2014-2015

  • Introduction to Text Encoding with TEI

    Wed, Mar 4 2015, 9:00 AM

    A Baker-Nord Digital Humanities Event

    The Workshop will run 4-6 March 2015. Participants should plan to attend all three days.

    This event has ended.

    This three-day workshop is designed for individuals who are contemplating embarking on a text-encoding project, or for those who would like to better understand the philosophy, theory, and practicalities of encoding in XML (Extensible Markup Language) using the Text Encoding Initiative (TEI) Guidelines. No prior experience with XML is assumed, but the course will move quickly through the basics.

  • The Long Now of Digital Humanities

    Thu, Mar 5 2015, 4:30 PM

    A Baker-Nord Digital Humanities Event

    Digital Humanities has been called “the culture of the perpetual prototype.” The fast pace of technological change makes it challenging to plan for the long-term future of digital projects, and yet a flourishing culture of digital scholarship demands that we balance the need for innovation against the need for stability and longevity.

  • On Not Reading David Foster Wallace

    Fri, Mar 6 2015, 3:00 PM

    There are over fifty thousand novels published in the United States every year. Readers, reviewers, and scholars talk a lot about why one might read certain books; in this talk, Amy Hungerford, Professor of English at Yale University, asks how we decide, and how we talk about, what not to read in the context of literary over-production.

  • Faculty Work-in-Progress: Eteocles in the Hermeneutic Circle

    Mon, Mar 16 2015, 4:30 PM

    Sophocles’ tragedy Oedipus the King is well-known. Few, however, know that Aeschylus wrote a dramatic trilogy about the family of Oedipus. Aeschylus’s The Seven against Thebes, the only surviving play from the trilogy, deals with Oedipus’ son Eteocles, who defends Thebes from an army of attackers led by his own brother Polyneices. Eteocles, like Oedipus, is unable to understand his part in the complex matrix of life. In this talk, Timothy Wutrich, an instructor in the Department of Classics, considers the success of Aeschylus’s trilogy when it was first produced in 467 B.C. and its place in Greek theater history.

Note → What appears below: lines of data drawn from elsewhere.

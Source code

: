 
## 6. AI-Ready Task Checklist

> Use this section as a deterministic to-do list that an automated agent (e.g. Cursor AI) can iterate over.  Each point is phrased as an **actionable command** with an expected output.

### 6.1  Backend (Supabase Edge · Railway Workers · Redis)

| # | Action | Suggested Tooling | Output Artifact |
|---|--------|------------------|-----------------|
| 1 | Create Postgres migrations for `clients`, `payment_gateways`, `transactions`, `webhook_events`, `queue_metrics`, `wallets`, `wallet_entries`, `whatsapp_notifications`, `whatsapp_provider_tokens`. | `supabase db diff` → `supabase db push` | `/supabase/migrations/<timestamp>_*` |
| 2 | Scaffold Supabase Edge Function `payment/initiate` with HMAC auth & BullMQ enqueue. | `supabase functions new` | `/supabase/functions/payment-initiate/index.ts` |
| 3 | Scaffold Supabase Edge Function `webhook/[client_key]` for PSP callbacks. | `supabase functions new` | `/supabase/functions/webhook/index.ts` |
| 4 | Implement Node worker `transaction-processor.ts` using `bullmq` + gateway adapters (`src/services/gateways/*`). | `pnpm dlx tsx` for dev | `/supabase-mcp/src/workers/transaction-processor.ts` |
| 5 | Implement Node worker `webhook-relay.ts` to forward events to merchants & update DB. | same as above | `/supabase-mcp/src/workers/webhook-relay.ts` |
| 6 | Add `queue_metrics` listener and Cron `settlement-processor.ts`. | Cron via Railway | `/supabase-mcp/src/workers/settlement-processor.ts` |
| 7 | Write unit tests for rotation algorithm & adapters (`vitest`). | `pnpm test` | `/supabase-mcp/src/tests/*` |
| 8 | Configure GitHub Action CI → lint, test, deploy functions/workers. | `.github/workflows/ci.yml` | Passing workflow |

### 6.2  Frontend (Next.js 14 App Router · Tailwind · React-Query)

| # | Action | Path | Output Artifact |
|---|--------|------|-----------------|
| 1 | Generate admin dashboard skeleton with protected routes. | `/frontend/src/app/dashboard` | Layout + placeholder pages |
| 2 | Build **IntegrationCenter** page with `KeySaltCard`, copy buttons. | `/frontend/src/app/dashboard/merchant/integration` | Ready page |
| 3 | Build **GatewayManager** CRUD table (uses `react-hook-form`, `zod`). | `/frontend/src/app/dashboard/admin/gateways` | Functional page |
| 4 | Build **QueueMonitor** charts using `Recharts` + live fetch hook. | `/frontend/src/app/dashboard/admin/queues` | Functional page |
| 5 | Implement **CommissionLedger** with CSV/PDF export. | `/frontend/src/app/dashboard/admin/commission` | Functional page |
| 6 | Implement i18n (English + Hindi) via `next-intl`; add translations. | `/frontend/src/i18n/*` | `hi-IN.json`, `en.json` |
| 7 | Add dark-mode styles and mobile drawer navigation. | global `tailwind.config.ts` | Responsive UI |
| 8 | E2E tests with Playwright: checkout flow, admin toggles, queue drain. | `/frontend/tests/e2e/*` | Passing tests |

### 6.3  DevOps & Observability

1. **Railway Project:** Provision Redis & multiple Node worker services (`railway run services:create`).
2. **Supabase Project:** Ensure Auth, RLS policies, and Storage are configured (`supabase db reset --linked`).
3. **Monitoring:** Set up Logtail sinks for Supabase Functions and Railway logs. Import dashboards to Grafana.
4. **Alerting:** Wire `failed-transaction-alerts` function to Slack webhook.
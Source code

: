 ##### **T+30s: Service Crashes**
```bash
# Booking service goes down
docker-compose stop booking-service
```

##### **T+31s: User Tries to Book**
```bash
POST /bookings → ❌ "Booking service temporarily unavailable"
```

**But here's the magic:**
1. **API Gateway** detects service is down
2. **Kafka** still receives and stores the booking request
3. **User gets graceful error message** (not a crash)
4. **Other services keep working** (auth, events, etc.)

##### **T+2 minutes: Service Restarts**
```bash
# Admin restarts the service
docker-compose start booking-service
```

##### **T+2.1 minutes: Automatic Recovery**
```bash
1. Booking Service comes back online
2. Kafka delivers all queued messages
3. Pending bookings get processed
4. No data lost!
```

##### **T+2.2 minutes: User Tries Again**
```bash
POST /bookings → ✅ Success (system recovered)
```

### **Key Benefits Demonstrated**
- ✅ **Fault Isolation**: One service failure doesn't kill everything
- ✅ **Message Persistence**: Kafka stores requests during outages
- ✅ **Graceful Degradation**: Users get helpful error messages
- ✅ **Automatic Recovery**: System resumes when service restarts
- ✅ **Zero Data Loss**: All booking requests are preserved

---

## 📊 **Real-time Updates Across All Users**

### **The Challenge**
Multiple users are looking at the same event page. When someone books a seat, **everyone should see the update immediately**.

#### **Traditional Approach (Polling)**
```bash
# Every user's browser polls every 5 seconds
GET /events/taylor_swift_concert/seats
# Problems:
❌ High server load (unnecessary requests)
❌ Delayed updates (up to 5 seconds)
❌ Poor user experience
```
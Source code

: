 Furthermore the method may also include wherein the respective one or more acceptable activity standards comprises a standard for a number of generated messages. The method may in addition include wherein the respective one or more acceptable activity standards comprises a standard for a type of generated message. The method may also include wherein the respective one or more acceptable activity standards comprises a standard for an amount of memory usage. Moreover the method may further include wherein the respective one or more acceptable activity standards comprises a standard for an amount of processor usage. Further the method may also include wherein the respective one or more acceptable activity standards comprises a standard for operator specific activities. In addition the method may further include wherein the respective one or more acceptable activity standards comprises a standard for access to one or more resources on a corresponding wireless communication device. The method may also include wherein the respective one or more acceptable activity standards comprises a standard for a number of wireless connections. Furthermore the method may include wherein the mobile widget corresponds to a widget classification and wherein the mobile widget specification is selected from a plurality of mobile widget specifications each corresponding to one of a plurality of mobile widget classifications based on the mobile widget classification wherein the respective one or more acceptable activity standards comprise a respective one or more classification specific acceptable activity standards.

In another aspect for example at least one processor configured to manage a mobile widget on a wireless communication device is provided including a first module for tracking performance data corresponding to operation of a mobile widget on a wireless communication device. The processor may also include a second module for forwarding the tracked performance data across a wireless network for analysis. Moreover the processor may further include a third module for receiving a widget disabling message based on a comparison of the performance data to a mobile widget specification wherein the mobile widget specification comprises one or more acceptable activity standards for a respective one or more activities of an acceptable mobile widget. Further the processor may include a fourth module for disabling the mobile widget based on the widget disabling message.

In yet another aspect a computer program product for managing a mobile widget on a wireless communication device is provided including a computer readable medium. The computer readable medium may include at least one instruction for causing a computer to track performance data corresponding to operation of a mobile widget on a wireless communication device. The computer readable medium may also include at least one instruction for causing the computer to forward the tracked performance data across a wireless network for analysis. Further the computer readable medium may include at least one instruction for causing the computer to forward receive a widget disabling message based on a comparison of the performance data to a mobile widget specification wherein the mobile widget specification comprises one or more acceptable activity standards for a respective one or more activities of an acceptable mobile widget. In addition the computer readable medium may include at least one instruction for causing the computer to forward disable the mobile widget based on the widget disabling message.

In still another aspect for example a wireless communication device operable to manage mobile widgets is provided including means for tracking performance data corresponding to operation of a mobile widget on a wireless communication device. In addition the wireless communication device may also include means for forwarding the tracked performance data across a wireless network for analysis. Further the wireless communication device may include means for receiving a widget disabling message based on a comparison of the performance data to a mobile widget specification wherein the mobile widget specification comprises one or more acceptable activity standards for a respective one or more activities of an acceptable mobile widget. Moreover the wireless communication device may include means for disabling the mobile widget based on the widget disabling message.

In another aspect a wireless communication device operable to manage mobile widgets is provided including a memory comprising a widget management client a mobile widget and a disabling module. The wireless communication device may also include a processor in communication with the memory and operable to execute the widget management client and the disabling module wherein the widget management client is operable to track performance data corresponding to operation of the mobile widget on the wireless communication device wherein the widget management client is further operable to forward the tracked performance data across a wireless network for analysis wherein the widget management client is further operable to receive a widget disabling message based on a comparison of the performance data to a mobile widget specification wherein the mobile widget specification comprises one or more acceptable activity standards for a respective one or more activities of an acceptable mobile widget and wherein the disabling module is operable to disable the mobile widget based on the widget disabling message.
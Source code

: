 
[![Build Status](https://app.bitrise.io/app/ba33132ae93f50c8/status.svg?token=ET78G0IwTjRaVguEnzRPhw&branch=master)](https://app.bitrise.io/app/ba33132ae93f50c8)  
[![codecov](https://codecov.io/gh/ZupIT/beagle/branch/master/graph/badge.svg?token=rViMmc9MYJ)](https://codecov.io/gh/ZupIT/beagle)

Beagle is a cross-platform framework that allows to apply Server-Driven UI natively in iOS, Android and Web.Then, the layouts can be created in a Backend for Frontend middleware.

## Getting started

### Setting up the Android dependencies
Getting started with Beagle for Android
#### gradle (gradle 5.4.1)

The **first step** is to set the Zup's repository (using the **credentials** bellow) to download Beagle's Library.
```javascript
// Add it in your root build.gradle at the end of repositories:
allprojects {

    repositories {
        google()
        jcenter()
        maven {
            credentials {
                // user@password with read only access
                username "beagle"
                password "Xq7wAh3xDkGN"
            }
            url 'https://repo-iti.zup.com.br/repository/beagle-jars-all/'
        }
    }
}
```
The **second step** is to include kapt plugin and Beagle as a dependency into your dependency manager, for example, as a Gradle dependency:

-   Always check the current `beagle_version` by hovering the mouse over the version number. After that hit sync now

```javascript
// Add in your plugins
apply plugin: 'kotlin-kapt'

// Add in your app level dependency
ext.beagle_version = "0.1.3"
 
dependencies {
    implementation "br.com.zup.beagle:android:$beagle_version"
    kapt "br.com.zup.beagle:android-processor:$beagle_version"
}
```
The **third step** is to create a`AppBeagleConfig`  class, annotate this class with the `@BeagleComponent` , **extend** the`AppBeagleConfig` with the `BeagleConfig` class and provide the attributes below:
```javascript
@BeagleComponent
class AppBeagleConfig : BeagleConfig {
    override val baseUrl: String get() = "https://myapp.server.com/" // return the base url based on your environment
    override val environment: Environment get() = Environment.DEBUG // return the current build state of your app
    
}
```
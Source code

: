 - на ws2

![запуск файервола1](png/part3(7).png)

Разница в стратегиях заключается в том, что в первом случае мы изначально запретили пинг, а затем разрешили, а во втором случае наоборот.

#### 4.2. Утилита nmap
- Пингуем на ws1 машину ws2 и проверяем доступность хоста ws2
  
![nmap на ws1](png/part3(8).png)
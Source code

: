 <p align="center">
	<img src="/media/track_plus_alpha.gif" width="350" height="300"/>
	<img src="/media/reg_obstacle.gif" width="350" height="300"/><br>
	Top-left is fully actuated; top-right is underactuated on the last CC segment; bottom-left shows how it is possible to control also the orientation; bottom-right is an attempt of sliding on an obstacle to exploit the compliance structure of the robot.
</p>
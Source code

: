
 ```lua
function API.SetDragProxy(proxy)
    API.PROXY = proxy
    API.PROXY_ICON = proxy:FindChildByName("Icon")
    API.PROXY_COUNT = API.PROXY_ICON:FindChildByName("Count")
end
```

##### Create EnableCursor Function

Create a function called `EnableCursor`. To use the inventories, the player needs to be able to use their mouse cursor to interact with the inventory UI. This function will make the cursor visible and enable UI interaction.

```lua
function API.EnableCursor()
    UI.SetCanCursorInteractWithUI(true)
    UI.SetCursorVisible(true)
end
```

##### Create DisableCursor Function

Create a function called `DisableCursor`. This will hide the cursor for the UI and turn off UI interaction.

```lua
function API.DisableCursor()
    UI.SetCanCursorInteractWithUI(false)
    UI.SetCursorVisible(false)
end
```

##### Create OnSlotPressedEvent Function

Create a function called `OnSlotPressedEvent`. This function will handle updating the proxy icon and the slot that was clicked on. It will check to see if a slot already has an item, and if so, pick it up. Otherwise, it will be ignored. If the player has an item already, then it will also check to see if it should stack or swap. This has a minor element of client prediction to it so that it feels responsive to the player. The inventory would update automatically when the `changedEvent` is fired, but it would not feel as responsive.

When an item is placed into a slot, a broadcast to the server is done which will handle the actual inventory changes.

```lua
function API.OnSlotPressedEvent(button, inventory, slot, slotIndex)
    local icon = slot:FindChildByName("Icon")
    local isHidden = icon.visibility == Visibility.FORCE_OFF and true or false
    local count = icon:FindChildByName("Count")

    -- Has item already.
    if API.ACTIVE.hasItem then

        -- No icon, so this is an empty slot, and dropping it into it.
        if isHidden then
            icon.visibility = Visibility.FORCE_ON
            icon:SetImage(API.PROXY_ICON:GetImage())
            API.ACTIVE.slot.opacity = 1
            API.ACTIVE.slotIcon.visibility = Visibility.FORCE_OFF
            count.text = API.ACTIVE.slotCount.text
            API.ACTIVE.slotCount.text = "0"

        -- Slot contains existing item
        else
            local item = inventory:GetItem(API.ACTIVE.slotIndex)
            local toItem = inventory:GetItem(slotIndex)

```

  • How to Retract an Article in the Humanities

    Wed, Mar 25 2015, 12:00 PM

    There are significant differences between the kind of support that humanists typically provide for their arguments, on the one hand, and the kind of support scientists provide for their arguments, on the other. The standard mode of support in the humanities makes it nearly impossible to imagine circumstances in which the retraction of a publication was warranted, whereas this is routine in science.

  • Making, Mining, Marking and Mashing: The Digital Humanities Curriculum in 2025

    Wed, Mar 25 2015, 4:30 PM

    Mills Kelly, Professor of History at George Mason University, will challenge the audience to think about what the humanities curriculum will look like ten years hence. How will advances in digital media change the ways that students learn about and make sense of the humanities, and how should humanities departments begin changing their curricula to prepare students for advanced thinking about the big ideas in the humanities?

  • An Afternoon with Patricia Harman

    Fri, Mar 27 2015, 12:00 PM

    Best-selling author Patricia Harman will read from and discuss her latest book, The Reluctant Midwife, the story of a young nurse-midwife in West Virginia during the Great Depression. Harman, a certified nurse-midwife, is a former faculty member of Case Western Reserve University’s Frances Payne Bolton School of Nursing.

    A book sale and signing will follow the discussion.  An informal lunch with be served.

    Free and open to the public. 

     

  • Talking Back to the Book: Critical Digital Literacies in African American Rhetorical Traditions

    Wed, Apr 1 2015, 4:30 PM

    In this talk, Adam Banks, Professor of Writing Rhetoric and Digital Studies at the University of Kentucky, will consider Stevie Wonder’s exploration of technologies in his pursuit of artistic independence from Motown in the early 1970s as an invocation and deployment of the Talking Book, a trope of literacy for freedom emerging from Black oral traditions.

  • Reading Interfaces: Inquiries at the Intersection of Literature and Technology

    Wed, Apr 8 2015, 4:00 PM

    Electronic literature presents and generates literary performances that display, question, and critique ways of reading and modes of literary production in the digital age. This exhibition of electronic literature will display and discuss works of electronic and print literature and bring to attention the technologies central to their production. The accompanying colloquium will include public presentations on the history of the book, theories of electronic literature, and lectures by producers of electronic texts.

  • Reading Interfaces: Inquiries at the Intersection of Literature and Technology

    Thu, Apr 9 2015, 12:00 PM

    Electronic literature presents and generates literary performances that display, question, and critique ways of reading and modes of literary production in the digital age. This exhibition of electronic literature will display and discuss works of electronic and print literature and bring to attention the technologies central to their production. The accompanying colloquium will include public presentations on the history of the book, theories of electronic literature, and lectures by producers of electronic texts.